Dans le fil des pages, le lecteur jette un coup d'oeil aux dessins : agréables à l'oeil, réalisés avec des crayons de couleur, parfois pastel, avec des traits de contour en couleur quand il y en a. Une fois passée l'introduction, il n'est pas toujours très sûr de ce qu'il est en train de regarder. de temps à autre, un dessin apparaît en relation direct avec le texte : un portrait de Monique Wittig en vis-à-vis d'une citation d'elle, des dessins de robe et de tissu quand Julie évoque ce qu'elle a fait de ses robes après avoir assumé sa nouvelle identité sexuelle, un facsimilé de Tofslan & Vifslan regardant leur pierre secrète en provenance d'une histoire des Moomins, de Tove Janssen (1914-2001), un appareil photographique argentique, la couverture du livre Peau (1999, À propos de sexe, de classe et de littérature) de Dorothy Allison (1949-), etc. Puis arrive la page quatre-vingt-huit dans laquelle l'autrice dit que cette forme est maintenant sa préférée, elle la voit partout, en parlant de la forme de la vulve. le lecteur comprend alors que chaque dessin porte en lui le regard sexualisé de l'artiste, une façon de regarder le monde en ayant à l'esprit le sexe féminin. Cette tournure d'esprit ne saute pas au visage du lecteur ; elle reste sous-jacente. Si son esprit fonctionne de manière plus cartésienne que poétique, il apprécie de pouvoir découvrir dans les notes, la nature de ce qui est représenté pour les dessins qui l'ont laissé perplexe : des roches photographiées sur la côte de l'île Verte dans le fleuve Saint-Laurent, des scènes du film Jeanne Dielman, 23, quai du commerce, 1080 Bruxelles (1975) de Chantal Akerman, des agates tranchées, des algues et roches photographiées à Maria en Gaspésie, des fleurs du Jardin botanique de Montréal et un colibri venu les visiter, des lichens accrochés aux roches dans le parc régional du Poisson Blanc, l'érosion des falaises aux îles de la Madeleine, et plusieurs créatrices lesbiennes ou personnages dans des films.
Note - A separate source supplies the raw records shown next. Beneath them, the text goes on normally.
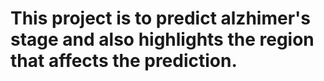 # This project is to predict alzhimer's stage and also highlights the region that affects the prediction.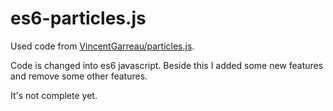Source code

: # es6-particles.js
Used code from [VincentGarreau/particles.js](https://github.com/VincentGarreau/particles.js).

Code is changed into es6 javascript. Beside this I added some new features and remove some other features.

It's not complete yet.
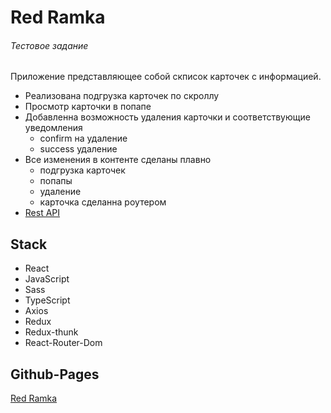 # Red Ramka

###### Тестовое задание

Приложение представляющее собой скписок карточек с информацией.

* Реализована подгрузка карточек по скроллу
* Просмотр карточки в попапе
* Добавленна возможность удаления карточки и соответствующие уведомления
    * confirm на удаление
    * success удаление
* Все изменения в контенте сделаны плавно
  * подгрузка карточек
  * попапы
  * удаление 
  * карточка сделанна роутером 
* [Rest API](https://www.instantwebtools.net/fake-rest-api#read-passenger-paginated)

## Stack

* React
* JavaScript
* Sass
* TypeScript
* Axios
* Redux
* Redux-thunk
* React-Router-Dom

## Github-Pages

[Red Ramka](https://gamspi.github.io/redramka/)

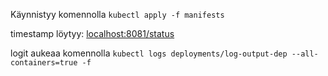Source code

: Käynnistyy komennolla `kubectl apply -f manifests`

timestamp löytyy: [localhost:8081/status](http://localhost:8081/status)

logit aukeaa komennolla `kubectl logs deployments/log-output-dep --all-containers=true -f`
La lectrice ou le lecteur ressent les émotions et les interrogations de Julie Delporte, avec son point de vue qu'elle expose sans l'imposer. Il effectue le constat des références culturelles féministes ou lesbiennes : Adrienne Rich (1929-2012), Chantal Akerman (1950-2015), Lauren Beerlant (1957-2021), Annie Ernaux (1940-), Tove Janssen (1914-2001), Monique Wittig (1935-2003), Courtney Barnett (1987-), Dorothy Allison (1949-), Adèle Haenel (1989-), Judith Butler (1956-), sans se sentir exclue ou exclu. Elle ou il ressent que ces interrogations prennent comme point de départ la prise de conscience (que l'autrice qualifie de tardive) d'être lesbienne, et qu'elles s'appliquent également à chaque être humain quelle que soit sa condition. La pression de se conformer aux injonctions et normes sociales explicites ou implicites, le syndrome de l'imposteur, le besoin de se sentir normal, l'impossibilité pour l'être humain d'être parfait, l'impulsion de faire plaisir pour éviter le rejet par l'autre, la façon inconsciente de considérer le monde avec un point de vue sexualisé, l'habitude de se forcer, la démarche de consoler l'enfant qu'on a été, etc. En page cent-vingt-sept, l'autrice déclare qu'elle a voulu être une lesbienne avant d'avoir du désir pour des femmes, une sorte d'essence qui précède l'existence, pour reprendre la formule de Jean-Paul Sartre (1905-1980).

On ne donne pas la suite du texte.